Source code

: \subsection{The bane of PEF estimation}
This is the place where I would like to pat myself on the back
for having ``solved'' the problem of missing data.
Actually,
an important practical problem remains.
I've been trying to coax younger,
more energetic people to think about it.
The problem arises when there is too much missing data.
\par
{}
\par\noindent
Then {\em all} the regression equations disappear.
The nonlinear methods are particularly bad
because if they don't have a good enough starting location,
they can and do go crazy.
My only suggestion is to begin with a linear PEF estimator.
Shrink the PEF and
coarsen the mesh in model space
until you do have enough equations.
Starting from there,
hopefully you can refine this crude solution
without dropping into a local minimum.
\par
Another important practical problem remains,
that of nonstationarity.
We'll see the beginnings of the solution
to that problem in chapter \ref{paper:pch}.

+--

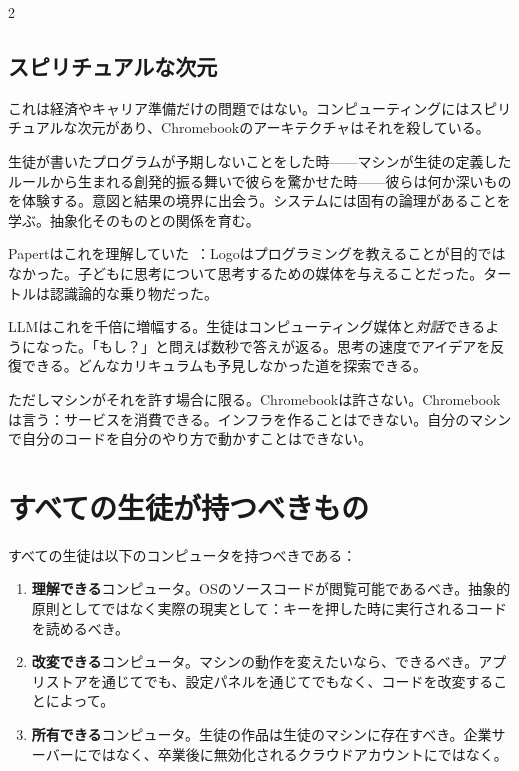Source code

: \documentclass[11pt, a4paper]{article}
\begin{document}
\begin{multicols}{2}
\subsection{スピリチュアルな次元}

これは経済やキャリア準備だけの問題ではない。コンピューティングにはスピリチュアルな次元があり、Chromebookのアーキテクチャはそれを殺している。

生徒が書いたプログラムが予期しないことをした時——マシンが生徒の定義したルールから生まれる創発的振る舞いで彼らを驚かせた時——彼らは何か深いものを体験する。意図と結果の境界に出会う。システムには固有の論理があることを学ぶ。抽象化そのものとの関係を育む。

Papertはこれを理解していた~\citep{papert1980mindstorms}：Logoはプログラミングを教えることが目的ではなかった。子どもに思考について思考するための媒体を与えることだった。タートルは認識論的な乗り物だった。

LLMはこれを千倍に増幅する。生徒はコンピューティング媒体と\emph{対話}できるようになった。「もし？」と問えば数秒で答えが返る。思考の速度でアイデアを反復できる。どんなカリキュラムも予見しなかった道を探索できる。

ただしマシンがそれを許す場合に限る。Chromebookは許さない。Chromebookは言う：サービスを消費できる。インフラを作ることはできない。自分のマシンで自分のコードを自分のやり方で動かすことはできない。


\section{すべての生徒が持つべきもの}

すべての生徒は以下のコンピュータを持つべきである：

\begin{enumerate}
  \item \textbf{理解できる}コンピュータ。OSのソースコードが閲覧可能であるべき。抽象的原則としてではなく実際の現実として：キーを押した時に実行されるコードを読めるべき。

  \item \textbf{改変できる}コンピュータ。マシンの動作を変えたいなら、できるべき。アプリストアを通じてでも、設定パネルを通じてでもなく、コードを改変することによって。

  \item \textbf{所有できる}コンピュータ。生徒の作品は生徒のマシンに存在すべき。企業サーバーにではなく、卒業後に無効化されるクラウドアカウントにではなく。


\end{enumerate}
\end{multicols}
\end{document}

+--

Activity: Go through the listing above and copy each line where the string "there" appears.

Solved problem:
The problem arises when there is too much missing data.
Starting from there,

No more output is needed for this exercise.